Recuerdo a mi abuelo, un hombre de raíces mayas y piel morena quemada por el sol, con su camisa de manga larga, los puños arremangados, su sombrero y sus clásicas alpargatas de cuero, en el cementerio, caminando y gritando Vámonos, Vámonos entre las 18:30 y las 19:00 horas, invitando a salir a los visitantes de ese día tan especial.
El día de Todos los Santos, 1ᵉʳ y 2 de noviembre, recuerdo a muchas personas que venían con sus flores y me pedían un cubo de agua para lavar las tumbas de sus difuntos, algunas tumbas tenían suerte, sus seres queridos las visitaban todos los domingos, otras una vez al año, otras estaban olvidadas.
Mi mente infantil no recuerda la hora exacta, pero era un espectáculo maravilloso mientras el sol se ponía, dejando solo las velas, escuchando a lo lejos las oraciones que se apresuraban a terminar, las charlas, las risas, hasta que poco a poco el silencio ganaba terreno.
Cuando por fin nos quedábamos solos, el abuelo nos acompañaba hasta la puerta para cerrarla.
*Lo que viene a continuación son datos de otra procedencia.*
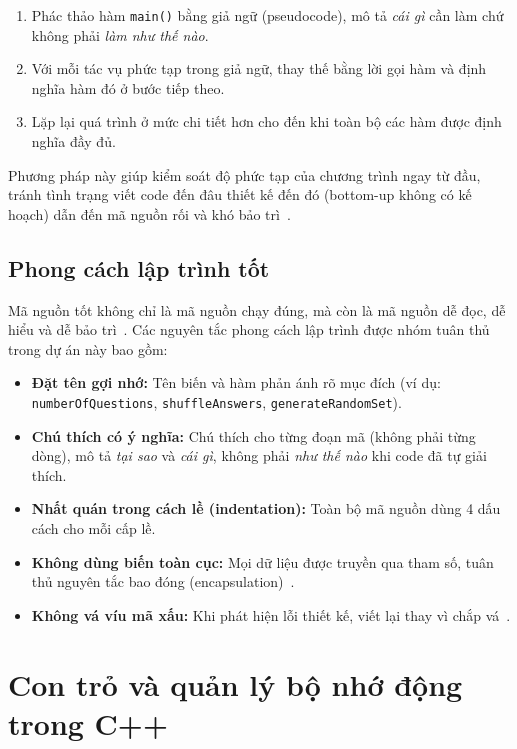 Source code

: \documentclass[11pt]{report}
\begin{document}
\begin{enumerate}[leftmargin=*, label=\arabic*.]
    \item Phác thảo hàm \texttt{main()} bằng giả ngữ (pseudocode), mô tả \textit{cái gì} cần làm chứ không phải \textit{làm như thế nào}.
    \item Với mỗi tác vụ phức tạp trong giả ngữ, thay thế bằng lời gọi hàm và định nghĩa hàm đó ở bước tiếp theo.
    \item Lặp lại quá trình ở mức chi tiết hơn cho đến khi toàn bộ các hàm được định nghĩa đầy đủ.
\end{enumerate}

Phương pháp này giúp kiểm soát độ phức tạp của chương trình ngay từ đầu, tránh tình trạng viết code đến đâu thiết kế đến đó (bottom-up không có kế hoạch) dẫn đến mã nguồn rối và khó bảo trì~\cite{nam2022}.

\subsection{Phong cách lập trình tốt}

Mã nguồn tốt không chỉ là mã nguồn chạy đúng, mà còn là mã nguồn dễ đọc, dễ hiểu và dễ bảo trì~\cite{kernighan1999}. Các nguyên tắc phong cách lập trình được nhóm tuân thủ trong dự án này bao gồm:

\begin{itemize}[leftmargin=*]
    \item \textbf{Đặt tên gợi nhớ:} Tên biến và hàm phản ánh rõ mục đích (ví dụ: \texttt{numberOfQuestions}, \texttt{shuffleAnswers}, \texttt{generateRandomSet}).
    \item \textbf{Chú thích có ý nghĩa:} Chú thích cho từng đoạn mã (không phải từng dòng), mô tả \textit{tại sao} và \textit{cái gì}, không phải \textit{như thế nào} khi code đã tự giải thích.
    \item \textbf{Nhất quán trong cách lề (indentation):} Toàn bộ mã nguồn dùng 4 dấu cách cho mỗi cấp lề.
    \item \textbf{Không dùng biến toàn cục:} Mọi dữ liệu được truyền qua tham số, tuân thủ nguyên tắc bao đóng (encapsulation)~\cite{stroustrup2013}.
    \item \textbf{Không vá víu mã xấu:} Khi phát hiện lỗi thiết kế, viết lại thay vì chắp vá~\cite{kernighan1999}.
\end{itemize}

\section{Con trỏ và quản lý bộ nhớ động trong C++}
\end{document}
Era un momento mágico, misterioso, en el que el silencio se veía envuelto por los reflejos de las velas y seducido por el aroma de las flores.
Hoy, vuelvo a ese momento y sin dudarlo, fue cuando experimenté la calma, la paz y el respeto por los que ya no están con nosotros.
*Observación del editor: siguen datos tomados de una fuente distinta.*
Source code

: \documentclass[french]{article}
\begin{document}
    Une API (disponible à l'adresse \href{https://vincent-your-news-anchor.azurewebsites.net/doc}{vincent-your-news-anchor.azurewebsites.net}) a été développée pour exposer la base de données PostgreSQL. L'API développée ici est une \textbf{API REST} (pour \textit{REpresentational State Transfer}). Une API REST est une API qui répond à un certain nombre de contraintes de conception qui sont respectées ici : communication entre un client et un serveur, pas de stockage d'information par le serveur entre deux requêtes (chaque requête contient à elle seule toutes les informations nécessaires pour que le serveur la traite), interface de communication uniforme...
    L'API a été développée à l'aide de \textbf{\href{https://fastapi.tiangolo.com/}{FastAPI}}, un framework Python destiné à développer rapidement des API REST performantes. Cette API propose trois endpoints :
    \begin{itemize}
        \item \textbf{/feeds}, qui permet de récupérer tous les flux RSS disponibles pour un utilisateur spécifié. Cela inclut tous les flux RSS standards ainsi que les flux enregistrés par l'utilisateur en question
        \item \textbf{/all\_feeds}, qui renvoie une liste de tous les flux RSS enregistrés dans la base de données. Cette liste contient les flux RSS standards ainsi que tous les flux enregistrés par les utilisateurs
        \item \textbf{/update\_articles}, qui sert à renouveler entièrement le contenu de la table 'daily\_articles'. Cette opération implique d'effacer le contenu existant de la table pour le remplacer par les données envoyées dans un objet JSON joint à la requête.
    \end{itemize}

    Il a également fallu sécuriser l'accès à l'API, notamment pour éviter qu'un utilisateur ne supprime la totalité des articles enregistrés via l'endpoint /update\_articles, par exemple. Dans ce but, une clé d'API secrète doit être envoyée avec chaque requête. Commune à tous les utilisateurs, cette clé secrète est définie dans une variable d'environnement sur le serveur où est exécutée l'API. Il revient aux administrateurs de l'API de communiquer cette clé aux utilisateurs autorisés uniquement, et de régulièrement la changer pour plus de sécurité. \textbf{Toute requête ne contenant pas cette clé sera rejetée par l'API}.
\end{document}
Hoy me doy cuenta del gran amor que sentía por mi abuelo y que nunca le dije, pero hoy también sé que él siempre lo supo.
Levanto mis manos y pido luz para todos los que ya no están en este mundo, pero no es un adiós, es, un hasta la próxima.
Para los que ya no están en este mundo y fueron parte de mi historia.
Gracias por la visita y buen regreso.